I had imagined Cape Town in South Africa to be a pretty surreal place to be at the best of times. And this was the worst of times. With Oscar “Bladerunner” Pistorius on a murder charge and the cop on-the-case now off-the-case facing his own string of murder charges and another set of cops filmed dragging a helpless suspect to his death – I was in one unhappy place. But with head held high it was business as usual for Ravi, the man-with-one-name and man-on-a-mission, director of the biggest show in town – Design Indaba.
Ravi has built an empire from scratch, beginning in 1995 with a couple of hundred attendees in a back street venue arriving in 2013 as the biggest design event in the southern hemisphere. This is design event as rock ‘n’ roll, as rodeo and circus, riding into town to blaze a trail of glory. Design Indaba is international design conference, expo, education forum, live music event and much more – speakers are flown in from across the planet and delegates skip time zones and date lines to attend. This is the Oscars, excuse the pun, of the design world.
It’s three full-on days of the biggest names in design showbiz taking to the stage to delight and entertain the huge auditorium of expectant creatives. Day one was topped and tailed by Paula Scher and John Maeda, day two kicked off with Steven Heller and kicked out with Daan Roosegaarde and the final day saw Christoph Niemann and David Adjaye rock in before Sir John Hegarty rocked out. And somehow in between this glittering array of stars there was time to squeeze in Seymour Chwast, Marion Bantjes, Alexander Chen… the list goes on…
This is design event as rock ‘n’ roll, as rodeo and circus, riding into town to blaze a trail of glory. – Lawrence Zeegen
But beyond Design Indaba and its communication design overload, it was during the journeys back and forth between hotel and convention centre that I began a search for Cape Town’s own graphic visual signature. Would it be the hand-rendered lettering adorning African tourist gifts or the home-grown branding of independent coffee houses, restaurants and bars? Where would I find the city’s graphic heartbeat I wondered?
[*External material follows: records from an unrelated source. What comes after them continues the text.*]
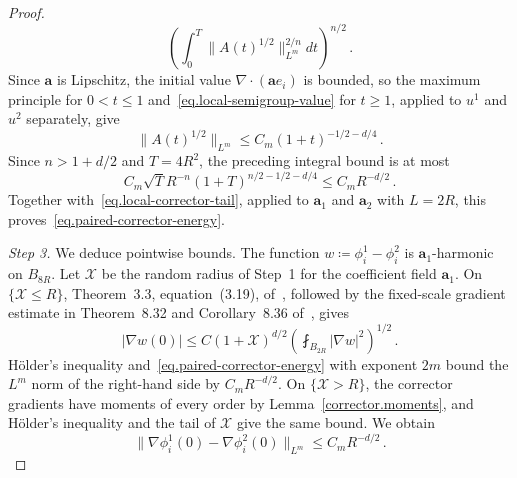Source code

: \documentclass[11pt]{amsart}
\theoremstyle{definition}
\theoremstyle{remark}
\numberwithin{equation}{section}
\renewcommand{\a}{\mathbf a}
\begin{document}
\begin{proof}
\begin{equation*}
 \left(\int_0^T\|A(t)^{1/2}\|_{L^m}^{2/n}dt\right)^{n/2}\, .
\end{equation*}
Since $\a$ is Lipschitz, the initial value $\nabla\cdot(\a e_i)$ is bounded, so the maximum principle for $0<t\leq1$ and~\eqref{eq.local-semigroup-value} for $t\geq1$, applied to $u^1$ and $u^2$ separately, give
\begin{equation*}
 \|A(t)^{1/2}\|_{L^m}\leq C_m(1+t)^{-1/2-d/4}\, .
\end{equation*}
Since $n>1+d/2$ and $T=4R^2$, the preceding integral bound is at most
\begin{equation*}
 C_m\sqrt T R^{-n}(1+T)^{n/2-1/2-d/4}
 \leq C_mR^{-d/2}\, .
\end{equation*}
Together with~\eqref{eq.local-corrector-tail}, applied to $\a_1$ and $\a_2$ with $L=2R$, this proves~\eqref{eq.paired-corrector-energy}.

\emph{Step 3.} We deduce pointwise bounds. The function $w\coloneqq\phi_i^1-\phi_i^2$ is $\a_1$-harmonic on $B_{8R}$. Let $\mathcal X$ be the random radius of Step~1 for the coefficient field $\a_1$. On $\{\mathcal X\leq R\}$, Theorem~3.3, equation~(3.19), of~\citet{AKM2019book}, followed by the fixed-scale gradient estimate in Theorem~8.32 and Corollary~8.36 of~\citet{GilbargTrudinger2001}, gives
\begin{equation*}
 |\nabla w(0)|
 \leq C(1+\mathcal X)^{d/2}
 \left(\fint_{B_{2R}}|\nabla w|^2\right)^{1/2}\, .
\end{equation*}
H\"older's inequality and~\eqref{eq.paired-corrector-energy} with exponent $2m$ bound the $L^m$ norm of the right-hand side by $C_mR^{-d/2}$. On $\{\mathcal X>R\}$, the corrector gradients have moments of every order by Lemma~\ref{corrector.moments}, and H\"older's inequality and the tail of $\mathcal X$ give the same bound. We obtain
\begin{equation}\label{eq.paired-point-gradient}
 \|\nabla\phi_i^1(0)-\nabla\phi_i^2(0)\|_{L^m}\leq C_mR^{-d/2}\, .
\end{equation}


\end{proof}
\end{document}
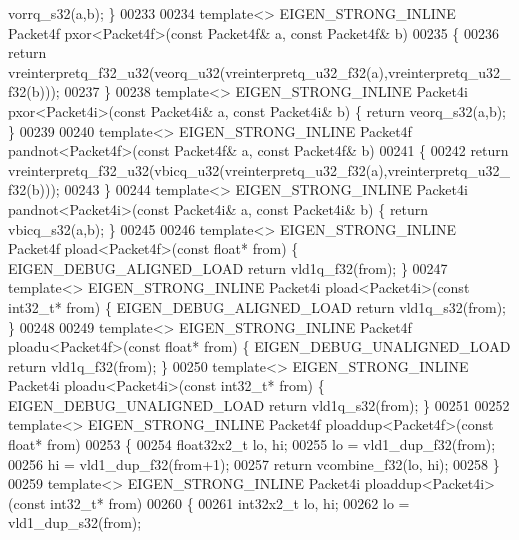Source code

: \begin{DoxyCode}
{{      vorrq\_s32(a,b); \}
00233 
00234 \textcolor{keyword}{template}<> EIGEN\_STRONG\_INLINE Packet4f pxor<Packet4f>(\textcolor{keyword}{const} Packet4f& a, \textcolor{keyword}{const} Packet4f& b)
00235 \{
00236   \textcolor{keywordflow}{return} vreinterpretq\_f32\_u32(veorq\_u32(vreinterpretq\_u32\_f32(a),vreinterpretq\_u32\_f32(b)));
00237 \}
00238 \textcolor{keyword}{template}<> EIGEN\_STRONG\_INLINE Packet4i pxor<Packet4i>(\textcolor{keyword}{const} Packet4i& a, \textcolor{keyword}{const} Packet4i& b) \{ \textcolor{keywordflow}{return} 
      veorq\_s32(a,b); \}
00239 
00240 \textcolor{keyword}{template}<> EIGEN\_STRONG\_INLINE Packet4f pandnot<Packet4f>(\textcolor{keyword}{const} Packet4f& a, \textcolor{keyword}{const} Packet4f& b)
00241 \{
00242   \textcolor{keywordflow}{return} vreinterpretq\_f32\_u32(vbicq\_u32(vreinterpretq\_u32\_f32(a),vreinterpretq\_u32\_f32(b)));
00243 \}
00244 \textcolor{keyword}{template}<> EIGEN\_STRONG\_INLINE Packet4i pandnot<Packet4i>(\textcolor{keyword}{const} Packet4i& a, \textcolor{keyword}{const} Packet4i& b) \{ \textcolor{keywordflow}{return} 
      vbicq\_s32(a,b); \}
00245 
00246 \textcolor{keyword}{template}<> EIGEN\_STRONG\_INLINE Packet4f pload<Packet4f>(\textcolor{keyword}{const} \textcolor{keywordtype}{float}*    from) \{ EIGEN\_DEBUG\_ALIGNED\_LOAD \textcolor{keywordflow}{
      return} vld1q\_f32(from); \}
00247 \textcolor{keyword}{template}<> EIGEN\_STRONG\_INLINE Packet4i pload<Packet4i>(\textcolor{keyword}{const} int32\_t*  from) \{ EIGEN\_DEBUG\_ALIGNED\_LOAD \textcolor{keywordflow}{
      return} vld1q\_s32(from); \}
00248 
00249 \textcolor{keyword}{template}<> EIGEN\_STRONG\_INLINE Packet4f ploadu<Packet4f>(\textcolor{keyword}{const} \textcolor{keywordtype}{float}*   from) \{ EIGEN\_DEBUG\_UNALIGNED\_LOAD \textcolor{keywordflow}{
      return} vld1q\_f32(from); \}
00250 \textcolor{keyword}{template}<> EIGEN\_STRONG\_INLINE Packet4i ploadu<Packet4i>(\textcolor{keyword}{const} int32\_t* from) \{ EIGEN\_DEBUG\_UNALIGNED\_LOAD \textcolor{keywordflow}{
      return} vld1q\_s32(from); \}
00251 
00252 \textcolor{keyword}{template}<> EIGEN\_STRONG\_INLINE Packet4f ploaddup<Packet4f>(\textcolor{keyword}{const} \textcolor{keywordtype}{float}* from)
00253 \{
00254   float32x2\_t lo, hi;
00255   lo = vld1\_dup\_f32(from);
00256   hi = vld1\_dup\_f32(from+1);
00257   \textcolor{keywordflow}{return} vcombine\_f32(lo, hi);
00258 \}
00259 \textcolor{keyword}{template}<> EIGEN\_STRONG\_INLINE Packet4i ploaddup<Packet4i>(\textcolor{keyword}{const} int32\_t* from)
00260 \{
00261   int32x2\_t lo, hi;
00262   lo = vld1\_dup\_s32(from);
}}
\end{DoxyCode}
Seemingly unnoticed by the locals, but staring me right in the face, was a constant and significant reminder of just where I was in the world. All over town on walls and fences, doors and gates was the reminder of city in siege – WARNING! LIVE WIRE, UNTOUCHABLE, ARMED RESPONSE! DANGER! SPIKED ELECTRIC FENCE WARNING, MONITORED AND PATROLLED! Security signage; direct and to the point; promoting a life-style choice for the city’s gated communities. Here, away from the visual noise of Design Indaba, was the true graphic language of Cape Town – bold, uncomplicated, warnings of a city on the edge.
Lawrence Zeegen is Dean of the School of Design at London College of Communication, University of the Arts London and was in Cape Town to participate, as Vice President, in Icograda board meetings, attend Design Indaba and co-run a workshop with Neville Brody for the Indaba Education Forum.